For the first time a film festival featuring movies that all center around LGBTQ and BIPOC experiences took place at multiple venues throughout Newark, our state’s largest city. The weekend from April 14-16, 2023 was very special and was a truly exciting and powerful experience.

“I heard about it from Instagram,” Brian from West Orange told us. Sondra heard about the festival from an email that showed fun upcoming events that are happening in Newark.

The opening night started at the Newark Museum of Art where a reception with refreshments and a DJ entertained. The party atmosphere was full of fun with several people dancing and everyone having a great time. Shortly after, the first movie to kick off the weekend began. The first movie was the critically acclaimed film, The Inspection. The story is a moving drama that centers around a gay man who decides to join the US Marines in order to help him cope with some difficult pain. The audience laughed and shed some tears. There was a sense of people really enjoying The Inspection.

On Saturday the festival moved to Essex County Community College. The feature film was a more laid back vibe than the night before. The excitement was still in the air from all of the organizers, filmmakers, attendees, and volunteers. Denise Hinds from the Newark LGBTQ Community Center shared her excitement about the festival. “It’s very exciting,” she said with a bright smile on her face.

The highlight of day two was a showing of Dreams Deferred: The Sakia Gunn Film Project. The documentary centered around the hate crime murder of Sakia Gunn in Newark. Gunn was a 15-year-old African American teen taken from her family and friends in a horrible act of evil.

This year is the 20th anniversary of her untimely death.
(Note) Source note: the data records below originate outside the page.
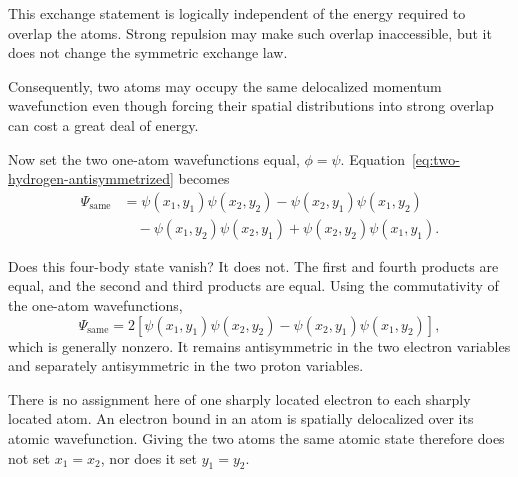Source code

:This exchange statement is logically independent of the energy required to overlap the atoms. Strong repulsion may make such overlap inaccessible, but it does not change the symmetric exchange law.

\begin{classroomqa}
\end{classroomqa}

Consequently, two atoms may occupy the same delocalized momentum wavefunction even though forcing their spatial distributions into strong overlap can cost a great deal of energy.

Now set the two one-atom wavefunctions equal, \(\phi=\psi\). Equation~\eqref{eq:two-hydrogen-antisymmetrized} becomes
\begin{align}
\Psi_{\mathrm{same}}
&=\psi(x_1,y_1)\psi(x_2,y_2)
-\psi(x_2,y_1)\psi(x_1,y_2)\nonumber\\
&\quad
-\psi(x_1,y_2)\psi(x_2,y_1)
+\psi(x_2,y_2)\psi(x_1,y_1).
\end{align}

Does this four-body state vanish? It does not. The first and fourth products are equal, and the second and third products are equal. Using the commutativity of the one-atom wavefunctions,
\begin{equation}
\Psi_{\mathrm{same}}
=
2\left[
\psi(x_1,y_1)\psi(x_2,y_2)
-\psi(x_2,y_1)\psi(x_1,y_2)
\right],
\label{eq:same-hydrogen-state}
\end{equation}
which is generally nonzero. It remains antisymmetric in the two electron variables and separately antisymmetric in the two proton variables.

There is no assignment here of one sharply located electron to each sharply located atom. An electron bound in an atom is spatially delocalized over its atomic wavefunction. Giving the two atoms the same atomic state therefore does not set \(x_1=x_2\), nor does it set \(y_1=y_2\).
The film Dreams Deferred: The Sakia Gunn Film Project was key in many ways at the first LGBTQ film festival in Newark. The documentary is an emotional experience and movie director and producer Chas Brack said it was surreal and exciting for his film to be shown at the festival 20 years after Sakia’s death. The movie has been out for over a decade and it still expresses a sense of anger and remains relevant. Sakai’s family was also present in the auditorium and seeing all the love and support that the family received was was a beautiful thing.

The final day of the festival took place at the Rutgers University Newark campus. Starting the day was a collection of four short films that focused on the importance of safe spaces for the LGBTQ community. The highlights of this set of films included Lavender. It was a real and moving short that centered around the pain of having our safe spaces not being accepted before the true LGBTQ acceptance movement began in our country. It is a very honest and emotional short. Despite being a bit depressing, it is a well acted and important feature to be shown. It centers around a dark time in the history of the LGBTQ community.

Grounders was another highlight which was more optimistic and joyful. It is a short documentary focusing on Lesbian softball leagues. It was a pleasure to learn about the acceptance and community this sport brings to so many women.

Closing out the final day of Newark’s first ever LGBTQ film festival was Mama Gloria. This was a wonderful conclusion to the festival. The documentary focused on Chicago’s black transgender icon Gloria Allen, She had such an enormous and positive impact on the transgender community. Her owning who she always was and embracing her womanhood at a time when being out and trans was not as common had such an inspiring impact. The movie Mama Gloria is specific to the city of Chicago, but the message resonates throughout our whole country. A very loud round of applause followed this impactful movie. The film had such an uplifting quality that it left such a sense of happiness that it ended the festival on a very powerful note.

Newark’s inaugural LGBTQ film festival was such a beautiful experience. It was so clear that everyone there is proud to be supporting these movies as well as their filmmakers, many of whom appeared throughout the weekend. The panel discussions that took place with the content creators throughout the weekend featured many good questions as well.

It was nice to see a lot of the filmmakers feeling such a sense of gratitude from attendees after having their movies shown in Newark. All of the movies were fantastic and are stories that embody love, acceptance, liberty, and queerness. The first ever festival was a huge success and hopefully it will be back for another run next year.